═══ DATA SUPPLIED

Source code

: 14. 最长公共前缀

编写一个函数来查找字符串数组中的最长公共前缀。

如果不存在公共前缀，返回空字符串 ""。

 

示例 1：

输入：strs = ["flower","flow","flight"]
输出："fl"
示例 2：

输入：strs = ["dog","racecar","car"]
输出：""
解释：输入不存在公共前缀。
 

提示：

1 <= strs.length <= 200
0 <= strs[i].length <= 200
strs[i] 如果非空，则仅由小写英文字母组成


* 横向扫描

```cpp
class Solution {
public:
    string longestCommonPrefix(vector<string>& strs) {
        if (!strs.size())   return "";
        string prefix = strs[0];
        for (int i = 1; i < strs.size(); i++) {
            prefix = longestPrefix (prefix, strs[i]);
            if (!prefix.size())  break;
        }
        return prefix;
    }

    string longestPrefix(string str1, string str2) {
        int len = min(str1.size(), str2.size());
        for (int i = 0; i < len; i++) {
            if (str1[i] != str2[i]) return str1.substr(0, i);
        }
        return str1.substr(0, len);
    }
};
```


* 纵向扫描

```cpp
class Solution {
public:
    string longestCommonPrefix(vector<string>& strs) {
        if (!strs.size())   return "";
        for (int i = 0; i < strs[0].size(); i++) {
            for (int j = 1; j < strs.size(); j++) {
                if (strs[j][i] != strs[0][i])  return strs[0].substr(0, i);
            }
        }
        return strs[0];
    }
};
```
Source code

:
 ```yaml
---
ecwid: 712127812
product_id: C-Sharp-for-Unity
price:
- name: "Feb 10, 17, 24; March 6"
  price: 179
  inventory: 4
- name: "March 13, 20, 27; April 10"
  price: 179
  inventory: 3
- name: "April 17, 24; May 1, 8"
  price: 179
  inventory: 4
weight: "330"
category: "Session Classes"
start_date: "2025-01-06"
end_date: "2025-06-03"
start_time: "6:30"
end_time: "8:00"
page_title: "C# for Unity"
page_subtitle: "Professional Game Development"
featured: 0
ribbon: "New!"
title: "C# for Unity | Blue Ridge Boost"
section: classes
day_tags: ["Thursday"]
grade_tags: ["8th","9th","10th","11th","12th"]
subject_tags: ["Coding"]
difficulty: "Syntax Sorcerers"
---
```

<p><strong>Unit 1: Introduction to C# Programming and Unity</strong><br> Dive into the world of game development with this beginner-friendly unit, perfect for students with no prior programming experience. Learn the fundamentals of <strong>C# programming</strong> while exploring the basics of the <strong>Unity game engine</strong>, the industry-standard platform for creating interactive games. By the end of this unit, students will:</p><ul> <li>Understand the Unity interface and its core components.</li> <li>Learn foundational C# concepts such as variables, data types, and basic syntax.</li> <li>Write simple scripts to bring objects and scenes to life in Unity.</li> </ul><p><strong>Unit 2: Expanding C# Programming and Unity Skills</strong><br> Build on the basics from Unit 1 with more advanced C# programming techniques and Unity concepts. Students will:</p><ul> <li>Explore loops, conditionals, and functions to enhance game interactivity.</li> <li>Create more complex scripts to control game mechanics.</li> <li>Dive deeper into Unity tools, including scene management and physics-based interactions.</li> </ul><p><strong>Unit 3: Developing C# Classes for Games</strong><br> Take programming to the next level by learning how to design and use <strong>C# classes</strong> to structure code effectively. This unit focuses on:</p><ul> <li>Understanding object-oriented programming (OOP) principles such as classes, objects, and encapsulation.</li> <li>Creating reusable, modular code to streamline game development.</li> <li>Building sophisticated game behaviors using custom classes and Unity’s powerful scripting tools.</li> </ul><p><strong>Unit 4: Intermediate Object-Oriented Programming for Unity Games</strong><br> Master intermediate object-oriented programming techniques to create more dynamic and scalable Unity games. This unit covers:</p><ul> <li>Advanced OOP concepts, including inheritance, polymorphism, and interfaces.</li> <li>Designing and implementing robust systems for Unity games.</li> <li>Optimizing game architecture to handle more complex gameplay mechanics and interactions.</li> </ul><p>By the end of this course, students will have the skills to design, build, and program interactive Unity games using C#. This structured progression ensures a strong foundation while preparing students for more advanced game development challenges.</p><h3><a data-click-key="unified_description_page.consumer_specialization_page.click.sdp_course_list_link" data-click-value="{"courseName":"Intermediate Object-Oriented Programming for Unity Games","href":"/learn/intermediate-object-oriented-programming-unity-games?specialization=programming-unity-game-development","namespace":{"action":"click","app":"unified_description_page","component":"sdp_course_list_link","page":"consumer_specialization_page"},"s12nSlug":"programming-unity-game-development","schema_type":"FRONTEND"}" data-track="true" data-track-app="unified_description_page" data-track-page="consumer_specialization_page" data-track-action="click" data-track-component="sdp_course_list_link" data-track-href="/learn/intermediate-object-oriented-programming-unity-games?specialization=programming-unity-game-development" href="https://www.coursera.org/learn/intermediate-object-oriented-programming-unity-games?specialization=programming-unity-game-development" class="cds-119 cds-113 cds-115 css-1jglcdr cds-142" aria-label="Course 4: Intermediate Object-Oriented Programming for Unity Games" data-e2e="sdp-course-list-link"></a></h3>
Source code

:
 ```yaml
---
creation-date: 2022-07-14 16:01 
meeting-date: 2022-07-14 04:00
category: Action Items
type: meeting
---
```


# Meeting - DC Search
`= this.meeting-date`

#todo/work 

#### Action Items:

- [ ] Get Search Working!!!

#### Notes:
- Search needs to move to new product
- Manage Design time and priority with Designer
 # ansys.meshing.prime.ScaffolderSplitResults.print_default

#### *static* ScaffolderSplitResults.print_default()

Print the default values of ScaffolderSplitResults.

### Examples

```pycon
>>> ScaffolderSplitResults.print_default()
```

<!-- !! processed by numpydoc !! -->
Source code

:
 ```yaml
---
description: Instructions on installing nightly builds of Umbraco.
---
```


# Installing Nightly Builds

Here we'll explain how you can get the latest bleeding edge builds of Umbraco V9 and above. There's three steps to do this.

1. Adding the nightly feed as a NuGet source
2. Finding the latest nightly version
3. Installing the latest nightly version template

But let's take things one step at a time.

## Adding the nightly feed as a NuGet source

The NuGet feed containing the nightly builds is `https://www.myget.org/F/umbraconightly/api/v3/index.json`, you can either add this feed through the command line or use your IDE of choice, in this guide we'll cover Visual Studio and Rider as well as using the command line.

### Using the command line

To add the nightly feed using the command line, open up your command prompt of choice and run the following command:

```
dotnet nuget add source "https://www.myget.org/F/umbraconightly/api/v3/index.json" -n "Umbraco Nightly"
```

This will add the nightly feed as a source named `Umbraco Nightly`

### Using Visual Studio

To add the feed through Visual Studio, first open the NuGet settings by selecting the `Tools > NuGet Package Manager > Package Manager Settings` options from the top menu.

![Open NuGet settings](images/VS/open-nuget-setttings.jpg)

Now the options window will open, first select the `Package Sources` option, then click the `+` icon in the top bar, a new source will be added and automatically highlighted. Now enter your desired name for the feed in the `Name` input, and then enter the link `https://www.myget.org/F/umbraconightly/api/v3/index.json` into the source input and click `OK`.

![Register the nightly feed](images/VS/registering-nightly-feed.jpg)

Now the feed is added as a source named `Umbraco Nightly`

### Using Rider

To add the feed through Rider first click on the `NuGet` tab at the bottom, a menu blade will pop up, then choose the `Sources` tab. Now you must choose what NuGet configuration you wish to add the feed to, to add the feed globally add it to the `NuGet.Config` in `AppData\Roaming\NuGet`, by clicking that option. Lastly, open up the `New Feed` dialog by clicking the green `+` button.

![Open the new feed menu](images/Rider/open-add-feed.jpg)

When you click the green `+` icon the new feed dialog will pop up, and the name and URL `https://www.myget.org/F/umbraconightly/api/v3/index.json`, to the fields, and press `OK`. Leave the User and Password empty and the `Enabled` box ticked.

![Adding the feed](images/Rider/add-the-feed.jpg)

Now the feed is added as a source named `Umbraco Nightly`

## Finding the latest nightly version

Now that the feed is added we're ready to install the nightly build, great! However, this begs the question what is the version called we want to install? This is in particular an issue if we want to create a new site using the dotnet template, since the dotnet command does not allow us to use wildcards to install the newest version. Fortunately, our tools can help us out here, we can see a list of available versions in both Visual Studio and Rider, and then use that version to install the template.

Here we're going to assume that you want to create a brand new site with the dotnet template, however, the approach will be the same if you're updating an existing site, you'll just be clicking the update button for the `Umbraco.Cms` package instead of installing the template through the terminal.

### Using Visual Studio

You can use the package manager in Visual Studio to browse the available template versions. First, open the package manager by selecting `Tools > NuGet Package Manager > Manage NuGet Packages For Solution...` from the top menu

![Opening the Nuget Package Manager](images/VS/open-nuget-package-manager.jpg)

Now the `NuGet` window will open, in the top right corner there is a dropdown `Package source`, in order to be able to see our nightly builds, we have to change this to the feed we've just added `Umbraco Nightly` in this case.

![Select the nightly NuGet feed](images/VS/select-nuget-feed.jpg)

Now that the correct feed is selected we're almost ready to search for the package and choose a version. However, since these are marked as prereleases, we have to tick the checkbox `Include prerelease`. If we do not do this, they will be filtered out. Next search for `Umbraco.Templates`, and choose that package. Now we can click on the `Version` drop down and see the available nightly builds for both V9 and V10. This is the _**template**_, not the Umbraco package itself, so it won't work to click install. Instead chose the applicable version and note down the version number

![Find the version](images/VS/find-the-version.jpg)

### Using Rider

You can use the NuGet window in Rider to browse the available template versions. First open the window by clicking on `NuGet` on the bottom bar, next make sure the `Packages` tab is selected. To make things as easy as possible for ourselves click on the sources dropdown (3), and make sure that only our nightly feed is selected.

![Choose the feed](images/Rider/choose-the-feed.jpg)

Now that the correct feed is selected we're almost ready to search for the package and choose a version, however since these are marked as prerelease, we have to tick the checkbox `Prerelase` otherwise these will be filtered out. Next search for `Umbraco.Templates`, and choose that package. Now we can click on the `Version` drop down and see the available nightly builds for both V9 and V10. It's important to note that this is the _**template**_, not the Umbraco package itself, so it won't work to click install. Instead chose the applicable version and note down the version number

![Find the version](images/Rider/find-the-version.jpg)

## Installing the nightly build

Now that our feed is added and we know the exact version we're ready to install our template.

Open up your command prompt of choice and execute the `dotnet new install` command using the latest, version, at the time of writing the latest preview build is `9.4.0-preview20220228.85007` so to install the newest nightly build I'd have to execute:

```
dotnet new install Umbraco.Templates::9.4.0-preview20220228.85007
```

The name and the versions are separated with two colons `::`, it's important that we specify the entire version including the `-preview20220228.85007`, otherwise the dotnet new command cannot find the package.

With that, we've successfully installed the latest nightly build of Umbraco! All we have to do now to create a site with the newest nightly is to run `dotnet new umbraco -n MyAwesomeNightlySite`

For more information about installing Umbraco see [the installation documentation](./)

══════

PROMPT
Go through the listing above and list every line that has the word "longestPrefix".

RESPONSE BELOW
            prefix = longestPrefix (prefix, strs[i]);
    string longestPrefix(string str1, string str2) {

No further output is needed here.